Demand Slows For H1B Visas
Oct 23, 2010 Comments Off Grizz
Vipul Sharma, a software engineer and U.S. patent holder, works at the leading edge of computer system innovation. He’s also subject to the bureaucratic pitfalls of U.S. immigration law.
Sharma, 30, uses artificial intelligence tools and applies them to Internet user data to try to predict patterns in online behavior. It’s a new field called machine learning, one he works at in his job at San Francisco events startup Eventbrite.
Yet despite his qualifications as an engineer and scientist, the University of Houston graduate was almost shut out of the U.S. job market.
Several years ago, while in his native India for a relative’s wedding, he was informed by an immigration attorney that the U.S. had changed its rules for Indians holding a certain type of guest work visa known as an H1B.
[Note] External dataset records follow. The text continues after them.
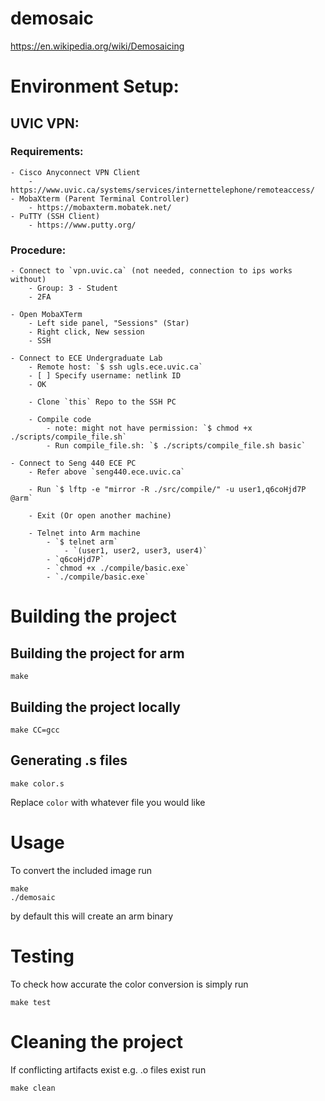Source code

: # demosaic

https://en.wikipedia.org/wiki/Demosaicing

# Environment Setup:

## UVIC VPN:

### Requirements:

    - Cisco Anyconnect VPN Client
        - https://www.uvic.ca/systems/services/internettelephone/remoteaccess/
    - MobaXterm (Parent Terminal Controller)
        - https://mobaxterm.mobatek.net/
    - PuTTY (SSH Client)
        - https://www.putty.org/

### Procedure:

    - Connect to `vpn.uvic.ca` (not needed, connection to ips works without)
        - Group: 3 - Student
        - 2FA

    - Open MobaXTerm
        - Left side panel, "Sessions" (Star)
        - Right click, New session
        - SSH

    - Connect to ECE Undergraduate Lab
        - Remote host: `$ ssh ugls.ece.uvic.ca`
        - [ ] Specify username: netlink ID
        - OK

        - Clone `this` Repo to the SSH PC

        - Compile code
            - note: might not have permission: `$ chmod +x ./scripts/compile_file.sh`
            - Run compile_file.sh: `$ ./scripts/compile_file.sh basic`

    - Connect to Seng 440 ECE PC
        - Refer above `seng440.ece.uvic.ca`

        - Run `$ lftp -e "mirror -R ./src/compile/" -u user1,q6coHjd7P @arm`

        - Exit (Or open another machine)

        - Telnet into Arm machine
            - `$ telnet arm`
                - `(user1, user2, user3, user4)`
            - `q6coHjd7P`
            - `chmod +x ./compile/basic.exe`
            - `./compile/basic.exe`

# Building the project

## Building the project for arm

    make

## Building the project locally

    make CC=gcc

## Generating .s files

    make color.s

Replace `color` with whatever file you would like 

# Usage

To convert the included image run

    make
    ./demosaic

by default this will create an arm binary

# Testing

To check how accurate the color conversion is simply run

    make test

# Cleaning the project

If conflicting artifacts exist e.g. .o files exist run

    make clean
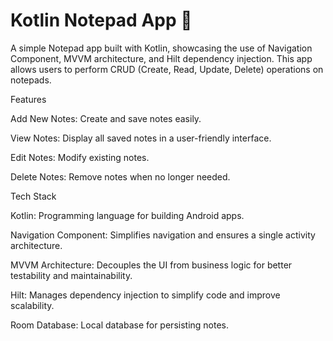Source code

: # **Kotlin Notepad App 📝**
A simple Notepad app built with Kotlin, showcasing the use of Navigation Component, MVVM architecture, and Hilt dependency injection. This app allows users to perform CRUD (Create, Read, Update, Delete) operations on notepads.


Features

Add New Notes: Create and save notes easily.

View Notes: Display all saved notes in a user-friendly interface.

Edit Notes: Modify existing notes.

Delete Notes: Remove notes when no longer needed.


Tech Stack

Kotlin: Programming language for building Android apps.

Navigation Component: Simplifies navigation and ensures a single activity architecture.

MVVM Architecture: Decouples the UI from business logic for better testability and maintainability.

Hilt: Manages dependency injection to simplify code and improve scalability.

Room Database: Local database for persisting notes.
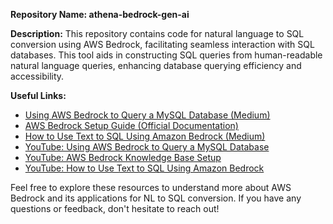 **Repository Name: athena-bedrock-gen-ai**

**Description:**
This repository contains code for natural language to SQL conversion using AWS Bedrock, facilitating seamless interaction with SQL databases. This tool aids in constructing SQL queries from human-readable natural language queries, enhancing database querying efficiency and accessibility.

**Useful Links:**
- [Using AWS Bedrock to Query a MySQL Database (Medium)](https://medium.com/@mahmood1/using-aws-bedrock-to-query-a-mysql-database-5c33c083324f)
- [AWS Bedrock Setup Guide (Official Documentation)](https://docs.aws.amazon.com/bedrock/latest/userguide/knowledge-base-setup.html)
- [How to Use Text to SQL Using Amazon Bedrock (Medium)](https://medium.com/@margbruni/how-to-use-text-to-sql-using-amazon-bedrock-e512591d485f#:~:text=Construct%20a%20natural%20language%20query,generate%20the%20corresponding%20SQL%20query.)
- [YouTube: Using AWS Bedrock to Query a MySQL Database](https://youtu.be/wxNO3WsOtNk)
- [YouTube: AWS Bedrock Knowledge Base Setup](https://youtu.be/FDBnyJu_Ndg)
- [YouTube: How to Use Text to SQL Using Amazon Bedrock](https://www.youtube.com/watch?v=aOm75o2Z5-o)

Feel free to explore these resources to understand more about AWS Bedrock and its applications for NL to SQL conversion. If you have any questions or feedback, don't hesitate to reach out!
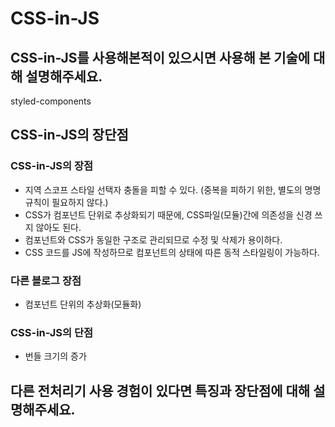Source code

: # CSS-in-JS

## CSS-in-JS를 사용해본적이 있으시면 사용해 본 기술에 대해 설명해주세요.

styled-components 

## CSS-in-JS의 장단점

### CSS-in-JS의 장점
- 지역 스코프 스타일 선택자 충돌을 피할 수 있다. (중복을 피하기 위한, 별도의 명명 규칙이 필요하지 않다.)
- CSS가 컴포넌트 단위로 추상화되기 때문에, CSS파일(모듈)간에 의존성을 신경 쓰지 않아도 된다.
- 컴포넌트와 CSS가 동일한 구조로 관리되므로 수정 및 삭제가 용이하다.
- CSS 코드를 JS에 작성하므로 컴포넌트의 상태에 따른 동적 스타일링이 가능하다. 


### 다른 블로그 장점
- 컴포넌트 단위의 추상화(모듈화)

### CSS-in-JS의 단점
- 번들 크기의 증가

## 다른 전처리기 사용 경험이 있다면 특징과 장단점에 대해 설명해주세요.

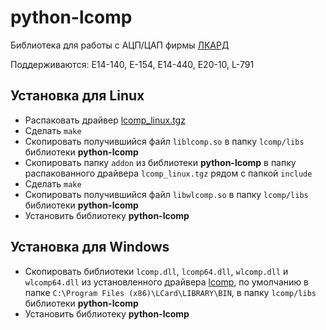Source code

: # python-lcomp

Библиотека для работы с АЦП/ЦАП фирмы [ЛКАРД]

Поддерживаются: E14-140, E-154, E14-440, E20-10, L-791

## Установка для Linux

- Распаковать драйвер [lcomp_linux.tgz]
- Сделать `make`
- Скопировать получившийся файл `liblcomp.so` в папку `lcomp/libs` библиотеки **python-lcomp**
- Скопировать папку `addon` из библиотеки **python-lcomp** в папку распакованного драйвера `lcomp_linux.tgz` рядом с папкой `include`
- Сделать `make`
- Скопировать получившийся файл `libwlcomp.so` в папку `lcomp/libs` библиотеки **python-lcomp**
- Установить библиотеку **python-lcomp**

## Установка для Windows

- Скопировать библиотеки `lcomp.dll`, `lcomp64.dll`, `wlcomp.dll` и `wlcomp64.dll` из установленного драйвера [lcomp], по умолчанию в папке `C:\Program Files (x86)\LCard\LIBRARY\BIN`, в папку `lcomp/libs` библиотеки **python-lcomp**
- Установить библиотеку **python-lcomp**

[ЛКАРД]: https://www.lcard.ru/products/external/about
[lcomp_linux.tgz]: https://www.lcard.ru/download/lcomp_linux.tgz
[lcomp]: https://www.lcard.ru/download/lcomp.exe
Vipul, who was working at another startup at the time, was advised to travel to a third country before attempting to get back into the U.S., to avoid a lengthy delay that could have cost him his job. At the same time, his friends and fellow engineers urged him to stay and work in India.
“I thought about going back, about staying back,” Sharma said.
But he believed the chance to work in the U.S. was worth the hassle.
“What we’re doing today is at least a year ahead of what they’re doing in India,” he said. “The business culture here promotes the most innovation.”
Whether the U.S. can maintain its status as the mecca for foreign innovators, however, is growing more uncertain.